We use Cartesian coordinate system, defining the coasting is the x-axis. The sea side is above x-axis, and the land side below. Given the position of each island in the sea, and given the distance of the coverage of the radar installation, your task is to write a program to find the minimal number of radar installations to cover all the islands. Note that the position of an island is represented by its x-y coordinates.
Figure A Sample Input of Radar Installations
Input
The input consists of several test cases. The first line of each case contains two integers n (1<=n<=1000) and d, where n is the number of islands in the sea and d is the distance of coverage of the radar installation. This is followed by n lines each containing two integers representing the coordinate of the position of each island. Then a blank line follows to separate the cases.
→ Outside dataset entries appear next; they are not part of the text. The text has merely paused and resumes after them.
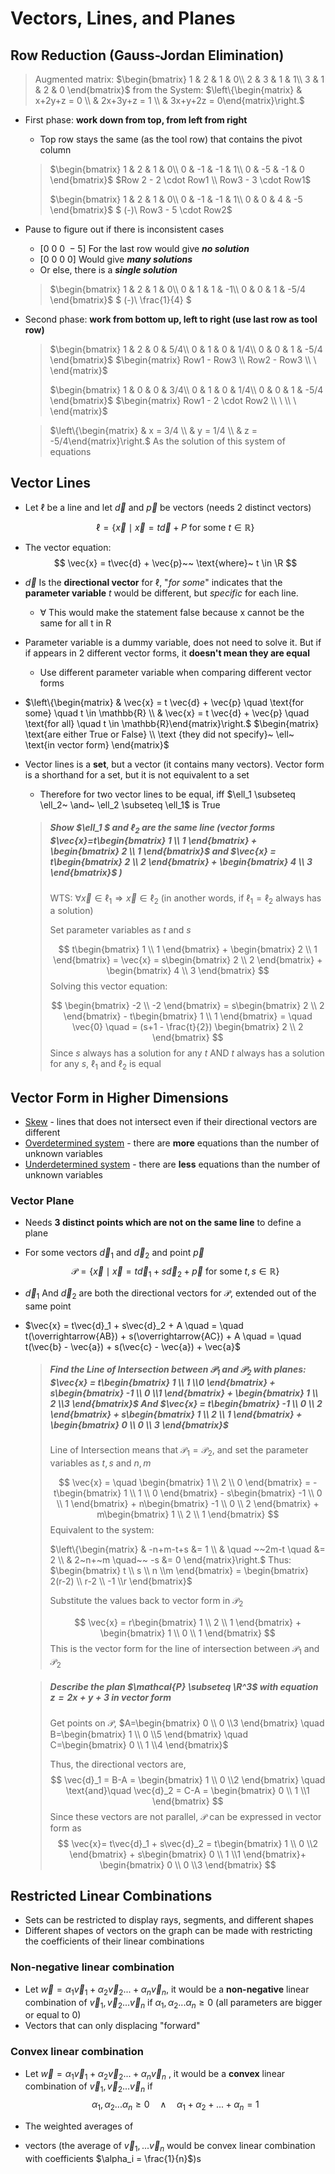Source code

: # Vectors, Lines, and Planes

## Row Reduction (Gauss-Jordan Elimination)

> Augmented matrix: $\begin{bmatrix}
>  1 & 2 & 1 & 0\\
>  2 & 3 & 1 & 1\\
>  3 & 1 & 2 & 0
> \end{bmatrix}$ from the System: $\left\{\begin{matrix} & x+2y+z = 0 \\ 
> & 2x+3y+z = 1 \\ 
> & 3x+y+2z = 0\end{matrix}\right.$  

- First phase: **work down from top, from left from right**

  - Top row stays the same (as the tool row) that contains the pivot column

  > $\begin{bmatrix}
  >  1 & 2 & 1 & 0\\
  >  0 & -1 & -1 & 1\\
  >  0 & -5 & -1 & 0
  > \end{bmatrix}$ $Row 2 - 2 \cdot Row1 \\
  > Row3 - 3 \cdot Row1$ 
  >
  > $\begin{bmatrix}
  >  1 & 2 & 1 & 0\\
  >  0 & -1 & -1 & 1\\
  >  0 & 0 & 4 & -5
  > \end{bmatrix}$ $ (-)\\
  > Row3 - 5 \cdot Row2$ 

- Pause to figure out if there is inconsistent cases 

  - $[0~ 0~ 0~ -5]$ For the last row would give ***no solution***
  - $[0~ 0~ 0~ 0]$ Would give ***many solutions***
  - Or else, there is a ***single solution***

  > $\begin{bmatrix}
  >  1 & 2 & 1 & 0\\
  >  0 & 1 & 1 & -1\\
  >  0 & 0 & 1 & -5/4
  > \end{bmatrix}$ $ (-)\\
  > \frac{1}{4} $ 

- Second phase: **work from bottom up, left to right (use last row as tool row)**

  > $\begin{bmatrix}
  >  1 & 2 & 0 & 5/4\\
  >  0 & 1 & 0 & 1/4\\
  >  0 & 0 & 1 & -5/4
  > \end{bmatrix}$ $\begin{matrix}
  >   Row1 - Row3 \\
  >   Row2 - Row3 \\
  >   \
  > \end{matrix}$
  >
  > $\begin{bmatrix}
  >  1 & 0 & 0 & 3/4\\
  >  0 & 1 & 0 & 1/4\\
  >  0 & 0 & 1 & -5/4
  > \end{bmatrix}$ $\begin{matrix}
  >   Row1 - 2 \cdot Row2 \\
  >   \ \\
  >   \
  > \end{matrix}$

  >  $\left\{\begin{matrix} & x = 3/4 \\ 
  > & y = 1/4 \\ 
  > & z = -5/4\end{matrix}\right.$  As the solution of this system of equations

## Vector Lines

- Let $\ell$ be a line and let $\vec{d}$ and $\vec{p}$ be vectors (needs 2 distinct vectors)

  $$
  \ell = \{\vec{x} \mid \vec{x} = t\vec{d} + P~ \text{for some}~ t \in \mathbb{R} \}
  $$

- The vector equation: 
  $$
  \vec{x} = t\vec{d} + \vec{p}~~ \text{where}~ t \in \R
  $$

- $\vec{d}$ Is the **directional vector** for $\ell$, "*for some*" indicates that the **parameter variable** $t$ would be different, but *specific* for each line.

  - $\forall$ This would make the statement false because x cannot be the same for all t in R

- Parameter variable is a dummy variable, does not need to solve it. But if if appears in 2 different vector forms, it **doesn't mean they are equal**

  - Use different parameter variable when comparing different vector forms

- $\left\{\begin{matrix} & \vec{x} = t \vec{d} + \vec{p} \quad \text{for some} \quad t \in \mathbb{R} \\ 
  & \vec{x} = t \vec{d} + \vec{p} \quad \text{for all} \quad t \in \mathbb{R}\end{matrix}\right.$     $\begin{matrix}
    \text{are either True or False} \\
    \text {they did not specify}~ \ell~ \text{in vector form}
  \end{matrix}$

- Vector lines is a **set**, but a vector (it contains many vectors). Vector form is a shorthand for a set, but it is not equivalent to a set

  - Therefore for two vector lines to be equal, iff $\ell_1 \subseteq \ell_2~ \and~ \ell_2 \subseteq \ell_1$ is True

  > ##### Show $\ell_1 $ and $\ell_2$ are the same line (vector forms $\vec{x}=t\begin{bmatrix} 1 \\ 1 \end{bmatrix} + \begin{bmatrix} 2 \\ 1 \end{bmatrix}$  and $\vec{x} = t\begin{bmatrix} 2 \\ 2 \end{bmatrix} + \begin{bmatrix} 4 \\ 3 \end{bmatrix}$ )
  >
  > WTS: $\forall \vec{x} \in \ell_1 \Rightarrow \vec{x} \in \ell_2$ (in another words, if $\ell_1 = \ell_2$ always has a solution)
  >
  > Set parameter variables as $t$ and $s$
  >
  > $$
  > t\begin{bmatrix} 1 \\ 1 \end{bmatrix} + 
  > \begin{bmatrix} 2 \\ 1 \end{bmatrix} = \vec{x} = 
  > s\begin{bmatrix} 2 \\ 2 \end{bmatrix} + 
  > \begin{bmatrix} 4 \\ 3 \end{bmatrix}
  > $$
  > Solving this vector equation:
  >
  > $$
  > \begin{bmatrix} -2 \\ -2 \end{bmatrix} = 
  > s\begin{bmatrix} 2 \\ 2 \end{bmatrix} - 
  > t\begin{bmatrix} 1 \\ 1 \end{bmatrix} = \quad 
  > \vec{0} \quad = (s+1 - \frac{t}{2}) 
  > \begin{bmatrix} 2 \\ 2 \end{bmatrix}
  > $$
  > Since $s$ always has a solution for any $t$ AND $t$ always has a solution for any $s$, $\ell_1$ and $\ell_2$ is equal

## Vector Form in Higher Dimensions

- <u>Skew</u> - lines that does not intersect even if their directional vectors are different
- <u>Overdetermined system</u> - there are **more** equations than the number of unknown variables
- <u>Underdetermined system</u> - there are **less** equations than the number of unknown variables

### Vector Plane

- Needs **3 distinct points which are not on the same line** to define a plane

- For some vectors $\vec{d}_1$ and $\vec{d}_2$ and point $\vec{p}$
  $$
  \mathcal{P} = \{\vec{x} \mid \vec{x} = t\vec{d}_1 + s\vec{d}_2 + \vec{p}~ 
  \text{for some}~ t,s \in \mathbb{R} \}
  $$

- $\vec{d}_1$ And $\vec{d}_2$ are both the directional vectors for $\mathcal{P}$, extended out of the same point

- $\vec{x} = t\vec{d}_1 + s\vec{d}_2 + A \quad = \quad
  t(\overrightarrow{AB}) + s(\overrightarrow{AC}) + A \quad = \quad t(\vec{b} - \vec{a}) + s(\vec{c} - \vec{a}) + \vec{a}$

  > ##### Find the Line of Intersection between $\mathcal{P}_1$ and $\mathcal{P}_2$ with planes: $\vec{x} = t\begin{bmatrix} 1 \\ 1 \\0 \end{bmatrix} + s\begin{bmatrix} -1 \\ 0 \\1 \end{bmatrix} + \begin{bmatrix} 1 \\ 2 \\3 \end{bmatrix}$ And $\vec{x} = t\begin{bmatrix} -1 \\ 0 \\ 2 \end{bmatrix} + s\begin{bmatrix} 1 \\ 2 \\ 1 \end{bmatrix} + \begin{bmatrix} 0 \\ 0 \\ 3 \end{bmatrix}$
  >
  > Line of Intersection means that $\mathcal{P}_1 = \mathcal{P}_2$, and set the parameter variables as $t, s$ and $n, m$ 
  >
  > $$
  > \vec{x} = \quad \begin{bmatrix} 1 \\ 2 \\ 0 \end{bmatrix} = 
  > -t\begin{bmatrix} 1 \\ 1 \\ 0 \end{bmatrix} -
  > s\begin{bmatrix} -1 \\ 0 \\ 1 \end{bmatrix} +  
  > n\begin{bmatrix} -1 \\ 0 \\ 2 \end{bmatrix} + 
  > m\begin{bmatrix} 1 \\ 2 \\ 1 \end{bmatrix}
  > $$
  > Equivalent to the system: 
  >
  > $\left\{\begin{matrix} 
  > & -n+m-t+s &= 1 \\ 
  > & \quad ~~2m-t \quad &= 2 \\ 
  > & 2~n+~m \quad~~ -s &= 0  \end{matrix}\right.$          Thus:         $\begin{bmatrix} t \\ s \\ n \\m \end{bmatrix} = \begin{bmatrix} 2(r-2) \\ r-2 \\ -1 \\r \end{bmatrix}$ 
  >
  > Substitute the values back to vector form in $\mathcal{P}_2$
  >
  > $$
  > \vec{x} = r\begin{bmatrix} 1 \\ 2 \\ 1 \end{bmatrix} + 
  > \begin{bmatrix} 1 \\ 0 \\ 1 \end{bmatrix}
  > $$
  > This is the vector form for the line of intersection between $\mathcal{P}_1$ and $\mathcal{P}_2$ 

  > ##### Describe the plan $\mathcal{P} \subseteq \R^3$ with equation $z=2x+y+3$ in vector form
  >
  > Get points on $\mathcal{P}$, 	$A=\begin{bmatrix} 0 \\ 0 \\3 \end{bmatrix} \quad 
  > B=\begin{bmatrix} 1 \\ 0 \\5 \end{bmatrix} \quad
  > C=\begin{bmatrix} 0 \\ 1 \\4 \end{bmatrix}$
  >
  > Thus, the directional vectors are,
  > $$
  > \vec{d}_1 = B-A = \begin{bmatrix} 1 \\ 0 \\2 \end{bmatrix} \quad 
  > \text{and}\quad
  > \vec{d}_2 = C-A = \begin{bmatrix} 0 \\ 1 \\1 \end{bmatrix}
  > $$
  > Since these vectors are not parallel, $\mathcal{P}$ can be expressed in vector form as
  > $$
  > \vec{x}= t\vec{d}_1 + s\vec{d}_2 = 
  > t\begin{bmatrix} 1 \\ 0 \\2 \end{bmatrix} +
  > s\begin{bmatrix} 0 \\ 1 \\1 \end{bmatrix}+
  > \begin{bmatrix} 0 \\ 0 \\3 \end{bmatrix}
  > $$

## Restricted Linear Combinations

- Sets can be restricted to display rays, segments, and different shapes
- Different shapes of vectors on the graph can be made with restricting the coefficients of their linear combinations

### Non-negative linear combination

- Let $\vec{w} = \alpha_{1}\vec{v}_{1} + \alpha_{2}\vec{v}_{2}...+\alpha_{n}\vec{v}_{n}$, it would be a **non-negative** linear combination of $\vec{v}_1, \vec{v}_2 ... \vec{v}_n$ if $\alpha_1, \alpha_2 ... \alpha_n \ge 0$ (all parameters are bigger or equal to 0)
- Vectors that can only displacing "forward"

### Convex linear combination

- Let $\vec{w} = \alpha_{1}\vec{v}_{1} + \alpha_{2}\vec{v}_{2}...+\alpha_{n}\vec{v}_{n}$ , it would be a **convex** linear combination of $\vec{v}_1, \vec{v}_2 ... \vec{v}_n$ if
  $$
  \alpha_1, \alpha_2 ... \alpha_n \ge 0 \quad 
  \land \quad \alpha_1 + \alpha_2 + ... + \alpha_n = 1
  $$

- The weighted averages of

-  vectors (the average of $\vec{v}_1, ... \vec{v}_n$ would be convex linear combination with coefficients $\alpha_i = \frac{1}{n}$)s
The input is terminated by a line containing pair of zeros
Output
For each test case output one line consisting of the test case number followed by the minimal number of radar installations needed. "-1" installation means no solution for that case.
Sample Input
3 2
1 2
-3 1
2 1
1 2
0 2
0 0
Sample Output
Case 1: 2
Case 2: 1
Source
Beijing 2002
题意就是一个图上有n个点,要求你用尽量少的以在x轴上的点为圆心的圆覆盖这些点。对每一个点,要覆盖到它,圆心有一个确定的范围,那么对每一个点都处理出这些范围,然后问题就转化为了已知一些区间,要找最少的点,使这些区间中都至少存在一个点。这是个经典问题,对区间排序后,不停的对下一个区间取交集,如果交为空,ans++,更新当前区间范围。
#include<cstdio>
#include<cstring>
#include<string>
#include<vector>
#include<set>
#include<map>
#include<iostream>
#include<algorithm>
#include<queue>
#include<cmath>
using namespace std;
typedef pair<int,int> P;
const int maxn = 1000 + 5;
struct Node{
double l,r;
}a[maxn];
bool cmp(Node a,Node b){
return a.l < b.l;
}
int main(){
int n,d;
int kase = 0;
while(scanf("%d%d",&n,&d) != EOF){
kase++;
if(n == 0 && d == 0) break;
int tag = 1;
for(int i = 0;i < n;i++){
int x,y;
scanf("%d%d",&x,&y);
if(y > d){
tag = 0;
continue;
}
double der = sqrt(d*d*1.0-y*y*1.0);
a[i].l = x-der;
a[i].r = x+der;
}
if(tag == 0){
printf("Case %d: -1\n",kase);
continue;
}
sort(a,a+n,cmp);
int ans = 1;
double nl = a[0].l,nr = a[0].r;
for(int i = 1;i < n;i++){
if(a[i].l < nr || fabs(a[i].l-nr) < 1e-6){
nr = min(nr,a[i].r);
}
else{
ans++;
nl = a[i].l;
nr = a[i].r;
}
}
printf("Case %d: %d\n",kase,ans);
}
return 0;
}